What you will do: Every line below that carries the word "Brouwer" needs to be copied.

☆ ☆ ☆ ☆

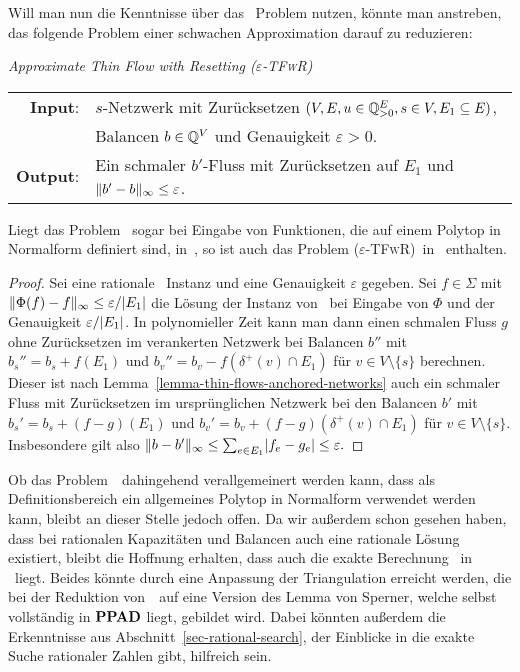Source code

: Will man nun die Kenntnisse über das \Brouwer\ Problem nutzen, könnte man anstreben, das folgende Problem einer schwachen Approximation darauf zu reduzieren:

\newcommand{\epsTFwR}{\textsc{($\varepsilon$\nobreakdash-TFwR)}}
\begin{center}
	\begin{mdframed}
		\centering
		\emph{Approximate Thin Flow with Resetting \epsTFwR} \\[1em]
		\begin{tabular}{rl}
			{\bfseries Input}: &$s$-Netzwerk mit Zurücksetzen $(V, E, u \in \mathbb{Q}^E_{>0}, s\in V, E_1\subseteq E)$,\\
			& Balancen $b\in \mathbb{Q}^V$ und Genauigkeit $\varepsilon > 0$.\\
			{\bfseries Output}: &Ein schmaler $b'$-Fluss mit Zurücksetzen auf $E_1$ und $\lVert b' - b\rVert_\infty \leq \varepsilon$.
		\end{tabular}
	\end{mdframed}
\end{center}

\begin{lemma}
	Liegt das Problem \Brouwer\ sogar bei Eingabe von Funktionen, die auf einem Polytop in Normalform definiert sind, in~\PPAD, so ist auch das Problem \epsTFwR\ in \PPAD\ enthalten.
\end{lemma}
\begin{proof}
	Sei eine rationale \problemThinFlow\ Instanz und eine Genauigkeit $\varepsilon$ gegeben.
	Sei $f\in \Sigma$ mit $\lVert\Phi(f) - f\rVert_\infty \leq \varepsilon / \lvert E_1\rvert$ die Lösung der Instanz von \Brouwer\ bei Eingabe von $\Phi$ und der Genauigkeit $\varepsilon/\lvert E_1\rvert$.
	In polynomieller Zeit kann man dann einen schmalen Fluss $g$ ohne Zurücksetzen im verankerten Netzwerk bei Balancen $b''$ mit $b_s'' = b_s + f(E_1)$ und $b_v'' = b_v - f(\delta^+(v)\cap E_1)$ für $v\in V\setminus\{ s \}$ berechnen.
	Dieser ist nach Lemma~\ref{lemma-thin-flows-anchored-networks} auch ein schmaler Fluss mit Zurücksetzen im ursprünglichen Netzwerk bei den Balancen $b'$ mit $b_s' = b_s + (f-g)(E_1)$ und $b_v' = b_v + (f-g)(\delta^+(v)\cap E_1)$ für $v\in V\setminus\{s\}$.
	Insbesondere gilt also 
	\(
	\lVert b - b'\rVert_\infty \leq \sum_{e \in E_1} \lvert f_e - g_e\rvert \leq \varepsilon.
	\)
\end{proof}

Ob das Problem~\Brouwer\ dahingehend verallgemeinert werden kann, dass als Definitionsbereich ein allgemeines Polytop in Normalform verwendet werden kann, bleibt an dieser Stelle jedoch offen.
Da wir außerdem schon gesehen haben, dass bei rationalen Kapazitäten und Balancen auch eine rationale Lösung existiert, bleibt die Hoffnung erhalten, dass auch die exakte Berechnung \probTFwR\ in \PPAD\ liegt.
Beides könnte durch eine Anpassung der Triangulation erreicht werden, die bei der Reduktion von~\Brouwer\ auf eine Version des Lemma von Sperner, welche selbst vollständig in $\textbf{PPAD}$ liegt, gebildet wird.
Dabei könnten außerdem die Erkenntnisse aus Abschnitt~\ref{sec-rational-search}, der Einblicke in die exakte Suche rationaler Zahlen gibt, hilfreich sein.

☆ ☆ ☆ ☆

Output of the task:
: Will man nun die Kenntnisse über das \Brouwer\ Problem nutzen, könnte man anstreben, das folgende Problem einer schwachen Approximation darauf zu reduzieren:
	Liegt das Problem \Brouwer\ sogar bei Eingabe von Funktionen, die auf einem Polytop in Normalform definiert sind, in~\PPAD, so ist auch das Problem \epsTFwR\ in \PPAD\ enthalten.
	Sei $f\in \Sigma$ mit $\lVert\Phi(f) - f\rVert_\infty \leq \varepsilon / \lvert E_1\rvert$ die Lösung der Instanz von \Brouwer\ bei Eingabe von $\Phi$ und der Genauigkeit $\varepsilon/\lvert E_1\rvert$.
Ob das Problem~\Brouwer\ dahingehend verallgemeinert werden kann, dass als Definitionsbereich ein allgemeines Polytop in Normalform verwendet werden kann, bleibt an dieser Stelle jedoch offen.
Beides könnte durch eine Anpassung der Triangulation erreicht werden, die bei der Reduktion von~\Brouwer\ auf eine Version des Lemma von Sperner, welche selbst vollständig in $\textbf{PPAD}$ liegt, gebildet wird.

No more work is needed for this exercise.